== Exercise brief ==
Search term "events": copy each line of the data containing it.

== Data for processing ==
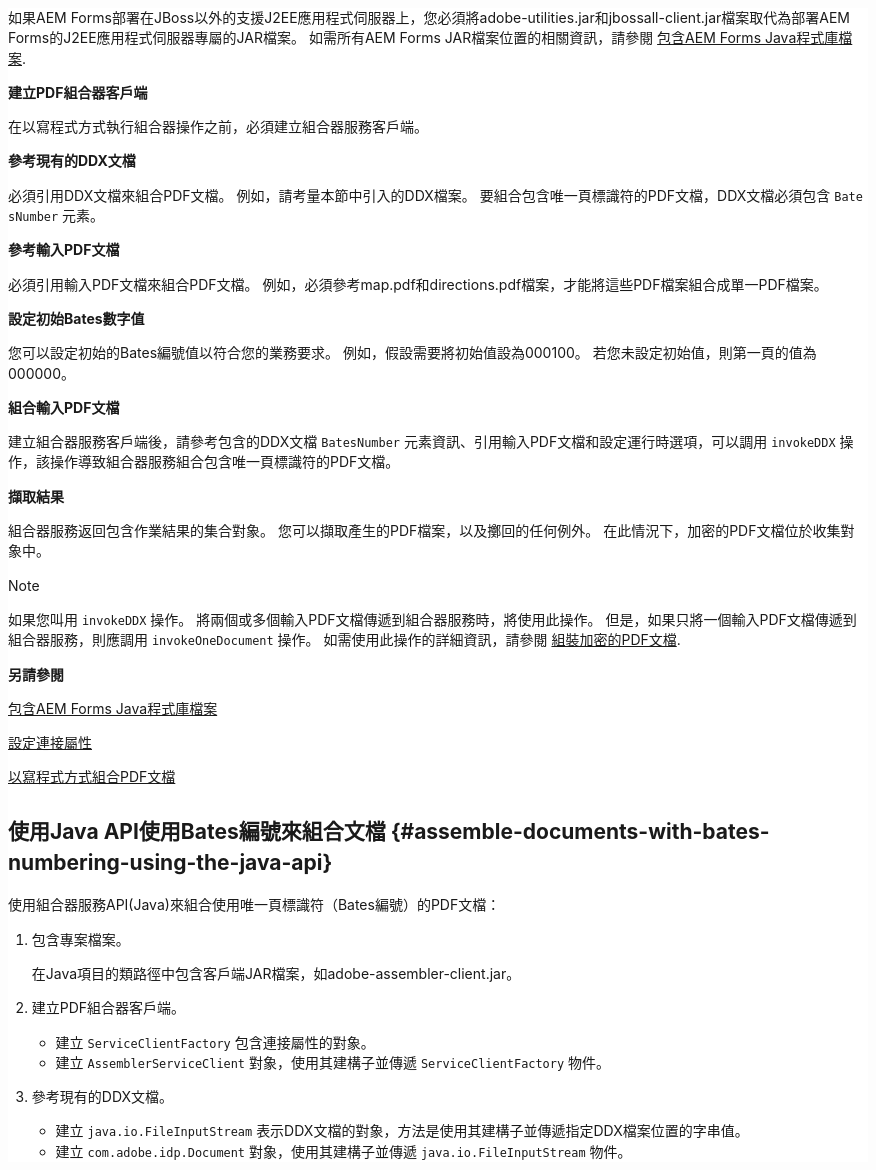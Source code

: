如果AEM Forms部署在JBoss以外的支援J2EE應用程式伺服器上，您必須將adobe-utilities.jar和jbossall-client.jar檔案取代為部署AEM Forms的J2EE應用程式伺服器專屬的JAR檔案。 如需所有AEM Forms JAR檔案位置的相關資訊，請參閱 [包含AEM Forms Java程式庫檔案](/help/forms/developing/invoking-aem-forms-using-java.md#including-aem-forms-java-library-files).

**建立PDF組合器客戶端**

在以寫程式方式執行組合器操作之前，必須建立組合器服務客戶端。

**參考現有的DDX文檔**

必須引用DDX文檔來組合PDF文檔。 例如，請考量本節中引入的DDX檔案。 要組合包含唯一頁標識符的PDF文檔，DDX文檔必須包含 `BatesNumber` 元素。

**參考輸入PDF文檔**

必須引用輸入PDF文檔來組合PDF文檔。 例如，必須參考map.pdf和directions.pdf檔案，才能將這些PDF檔案組合成單一PDF檔案。

**設定初始Bates數字值**

您可以設定初始的Bates編號值以符合您的業務要求。 例如，假設需要將初始值設為000100。 若您未設定初始值，則第一頁的值為000000。

**組合輸入PDF文檔**

建立組合器服務客戶端後，請參考包含的DDX文檔 `BatesNumber` 元素資訊、引用輸入PDF文檔和設定運行時選項，可以調用 `invokeDDX` 操作，該操作導致組合器服務組合包含唯一頁標識符的PDF文檔。

**擷取結果**

組合器服務返回包含作業結果的集合對象。 您可以擷取產生的PDF檔案，以及擲回的任何例外。 在此情況下，加密的PDF文檔位於收集對象中。

>[!NOTE]
>
>如果您叫用 `invokeDDX` 操作。 將兩個或多個輸入PDF文檔傳遞到組合器服務時，將使用此操作。 但是，如果只將一個輸入PDF文檔傳遞到組合器服務，則應調用 `invokeOneDocument` 操作。 如需使用此操作的詳細資訊，請參閱 [組裝加密的PDF文檔](/help/forms/developing/assembling-encrypted-pdf-documents.md).

**另請參閱**

[包含AEM Forms Java程式庫檔案](/help/forms/developing/invoking-aem-forms-using-java.md#including-aem-forms-java-library-files)

[設定連接屬性](/help/forms/developing/invoking-aem-forms-using-java.md#setting-connection-properties)

[以寫程式方式組合PDF文檔](/help/forms/developing/programmatically-assembling-pdf-documents.md)

## 使用Java API使用Bates編號來組合文檔 {#assemble-documents-with-bates-numbering-using-the-java-api}

使用組合器服務API(Java)來組合使用唯一頁標識符（Bates編號）的PDF文檔：

1. 包含專案檔案。

   在Java項目的類路徑中包含客戶端JAR檔案，如adobe-assembler-client.jar。

1. 建立PDF組合器客戶端。

   * 建立 `ServiceClientFactory` 包含連接屬性的對象。
   * 建立 `AssemblerServiceClient` 對象，使用其建構子並傳遞 `ServiceClientFactory` 物件。

1. 參考現有的DDX文檔。

   * 建立 `java.io.FileInputStream` 表示DDX文檔的對象，方法是使用其建構子並傳遞指定DDX檔案位置的字串值。
   * 建立 `com.adobe.idp.Document` 對象，使用其建構子並傳遞 `java.io.FileInputStream` 物件。

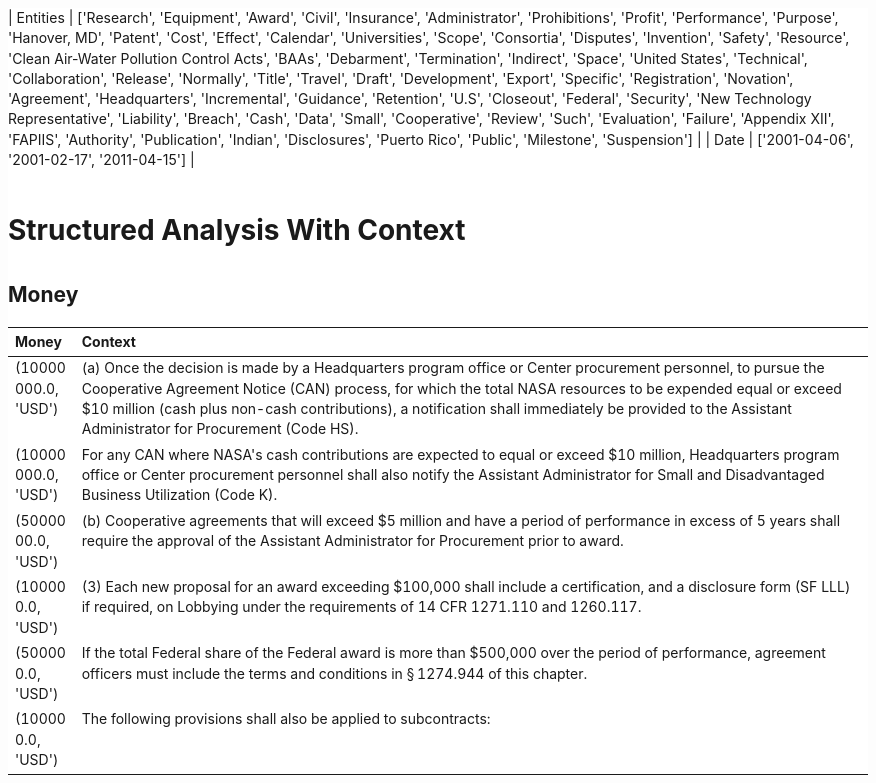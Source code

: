 | Entities    | ['Research', 'Equipment', 'Award', 'Civil', 'Insurance', 'Administrator', 'Prohibitions', 'Profit', 'Performance', 'Purpose', 'Hanover, MD', 'Patent', 'Cost', 'Effect', 'Calendar', 'Universities', 'Scope', 'Consortia', 'Disputes', 'Invention', 'Safety', 'Resource', 'Clean Air-Water Pollution Control Acts', 'BAAs', 'Debarment', 'Termination', 'Indirect', 'Space', 'United States', 'Technical', 'Collaboration', 'Release', 'Normally', 'Title', 'Travel', 'Draft', 'Development', 'Export', 'Specific', 'Registration', 'Novation', 'Agreement', 'Headquarters', 'Incremental', 'Guidance', 'Retention', 'U.S', 'Closeout', 'Federal', 'Security', 'New Technology Representative', 'Liability', 'Breach', 'Cash', 'Data', 'Small', 'Cooperative', 'Review', 'Such', 'Evaluation', 'Failure', 'Appendix XII', 'FAPIIS', 'Authority', 'Publication', 'Indian', 'Disclosures', 'Puerto Rico', 'Public', 'Milestone', 'Suspension'] |
| Date        | ['2001-04-06', '2001-02-17', '2011-04-15']                                                                                                                                                                                                                                                                                                                                                                                                                                                                                                                                                                                                                                                                                                                                                                                                                                                                                                   |


# Structured Analysis With Context

 


## Money

| Money               | Context                                                                                                                                                                                                                                                                                                                                                                                                                                                       |
|:--------------------|:--------------------------------------------------------------------------------------------------------------------------------------------------------------------------------------------------------------------------------------------------------------------------------------------------------------------------------------------------------------------------------------------------------------------------------------------------------------|
| (10000000.0, 'USD') | (a) Once the decision is made by a Headquarters program office or Center procurement personnel, to pursue the Cooperative Agreement Notice (CAN) process, for which the total NASA resources to be expended equal or exceed $10 million (cash plus non-cash contributions), a notification shall immediately be provided to the Assistant Administrator for Procurement (Code HS).                                                                            |
| (10000000.0, 'USD') | For any CAN where NASA's cash contributions are expected to equal or exceed $10 million, Headquarters program office or Center procurement personnel shall also notify the Assistant Administrator for Small and Disadvantaged Business Utilization (Code K).                                                                                                                                                                                                 |
| (5000000.0, 'USD')  | (b) Cooperative agreements that will exceed $5 million and have a period of performance in excess of 5 years shall require the approval of the Assistant Administrator for Procurement prior to award.                                                                                                                                                                                                                                                        |
| (100000.0, 'USD')   | (3) Each new proposal for an award exceeding $100,000 shall include a certification, and a disclosure form (SF LLL) if required, on Lobbying under the requirements of 14 CFR 1271.110 and 1260.117.                                                                                                                                                                                                                                                          |
| (500000.0, 'USD')   | If the total Federal share of the Federal award is more than $500,000 over the period of performance, agreement officers must include the terms and conditions in &#167;&#8201;1274.944 of this chapter.                                                                                                                                                                                                                                                      |
| (100000.0, 'USD')   | The following provisions shall also be applied to subcontracts:                                                                                                                                                                                                                                                                                                                                                                                               |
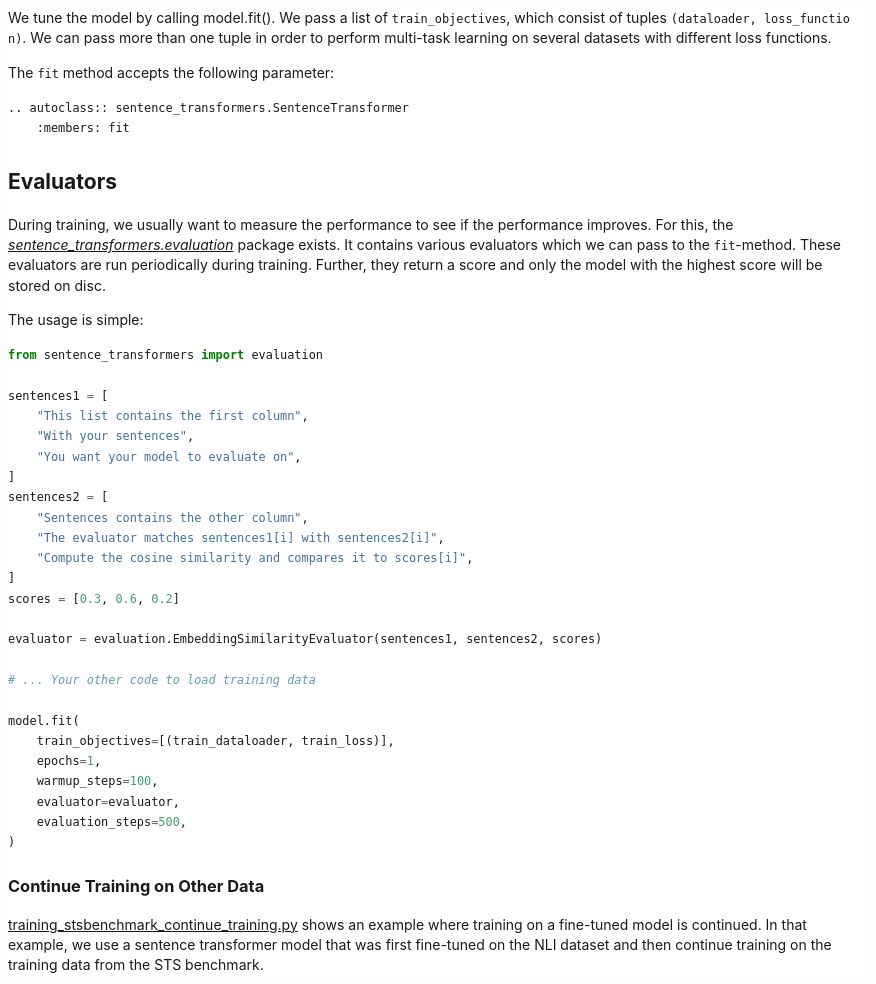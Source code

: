 
We tune the model by calling model.fit(). We pass a list of `train_objectives`, which consist of tuples `(dataloader, loss_function)`. We can pass more than one tuple in order to perform multi-task learning on several datasets with different loss functions.

The `fit` method accepts the following parameter:

```eval_rst
.. autoclass:: sentence_transformers.SentenceTransformer
    :members: fit
```

## Evaluators

During training, we usually want to measure the performance to see if the performance improves. For this, the *[sentence_transformers.evaluation](../package_reference/evaluation)* package exists. It contains various evaluators which we can pass to the `fit`-method. These evaluators are run periodically during training. Further, they return a score and only the model with the highest score will be stored on disc.

The usage is simple:
```python
from sentence_transformers import evaluation

sentences1 = [
    "This list contains the first column",
    "With your sentences",
    "You want your model to evaluate on",
]
sentences2 = [
    "Sentences contains the other column",
    "The evaluator matches sentences1[i] with sentences2[i]",
    "Compute the cosine similarity and compares it to scores[i]",
]
scores = [0.3, 0.6, 0.2]

evaluator = evaluation.EmbeddingSimilarityEvaluator(sentences1, sentences2, scores)

# ... Your other code to load training data

model.fit(
    train_objectives=[(train_dataloader, train_loss)],
    epochs=1,
    warmup_steps=100,
    evaluator=evaluator,
    evaluation_steps=500,
)
```



### Continue Training on Other Data
[training_stsbenchmark_continue_training.py](https://github.com/UKPLab/sentence-transformers/blob/master/examples/training/sts/training_stsbenchmark_continue_training.py) shows an example where training on a fine-tuned model is continued. In that example, we use a sentence transformer model that was first fine-tuned on the NLI dataset and then continue training on the training data from the STS benchmark.
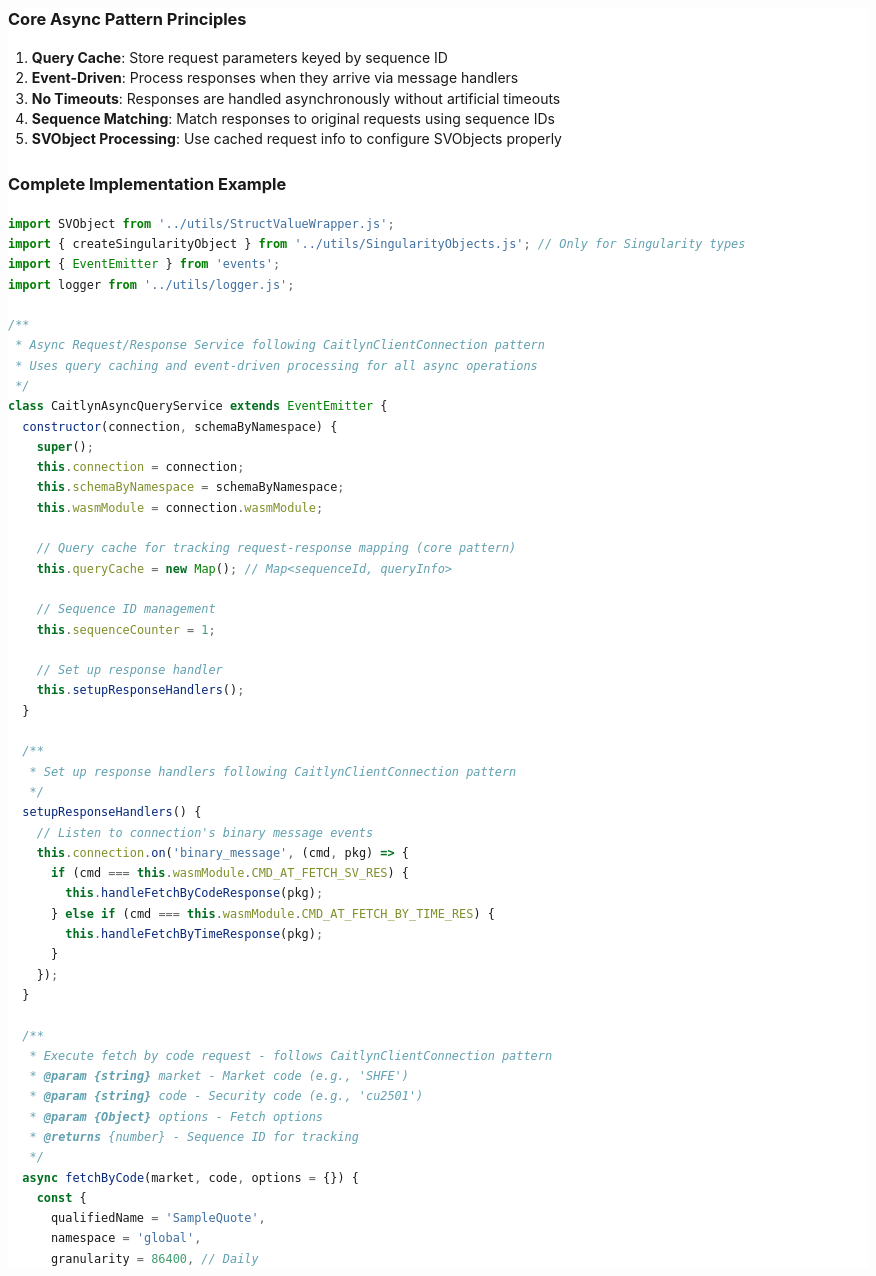 ### Core Async Pattern Principles

1. **Query Cache**: Store request parameters keyed by sequence ID
2. **Event-Driven**: Process responses when they arrive via message handlers
3. **No Timeouts**: Responses are handled asynchronously without artificial timeouts
4. **Sequence Matching**: Match responses to original requests using sequence IDs
5. **SVObject Processing**: Use cached request info to configure SVObjects properly

### Complete Implementation Example

```javascript
import SVObject from '../utils/StructValueWrapper.js';
import { createSingularityObject } from '../utils/SingularityObjects.js'; // Only for Singularity types
import { EventEmitter } from 'events';
import logger from '../utils/logger.js';

/**
 * Async Request/Response Service following CaitlynClientConnection pattern
 * Uses query caching and event-driven processing for all async operations
 */
class CaitlynAsyncQueryService extends EventEmitter {
  constructor(connection, schemaByNamespace) {
    super();
    this.connection = connection;
    this.schemaByNamespace = schemaByNamespace;
    this.wasmModule = connection.wasmModule;
    
    // Query cache for tracking request-response mapping (core pattern)
    this.queryCache = new Map(); // Map<sequenceId, queryInfo>
    
    // Sequence ID management
    this.sequenceCounter = 1;
    
    // Set up response handler
    this.setupResponseHandlers();
  }

  /**
   * Set up response handlers following CaitlynClientConnection pattern
   */
  setupResponseHandlers() {
    // Listen to connection's binary message events
    this.connection.on('binary_message', (cmd, pkg) => {
      if (cmd === this.wasmModule.CMD_AT_FETCH_SV_RES) {
        this.handleFetchByCodeResponse(pkg);
      } else if (cmd === this.wasmModule.CMD_AT_FETCH_BY_TIME_RES) {
        this.handleFetchByTimeResponse(pkg);
      }
    });
  }

  /**
   * Execute fetch by code request - follows CaitlynClientConnection pattern
   * @param {string} market - Market code (e.g., 'SHFE')
   * @param {string} code - Security code (e.g., 'cu2501') 
   * @param {Object} options - Fetch options
   * @returns {number} - Sequence ID for tracking
   */
  async fetchByCode(market, code, options = {}) {
    const {
      qualifiedName = 'SampleQuote',
      namespace = 'global',
      granularity = 86400, // Daily
```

== Answer to this exercise ==
import { EventEmitter } from 'events';
    // Listen to connection's binary message events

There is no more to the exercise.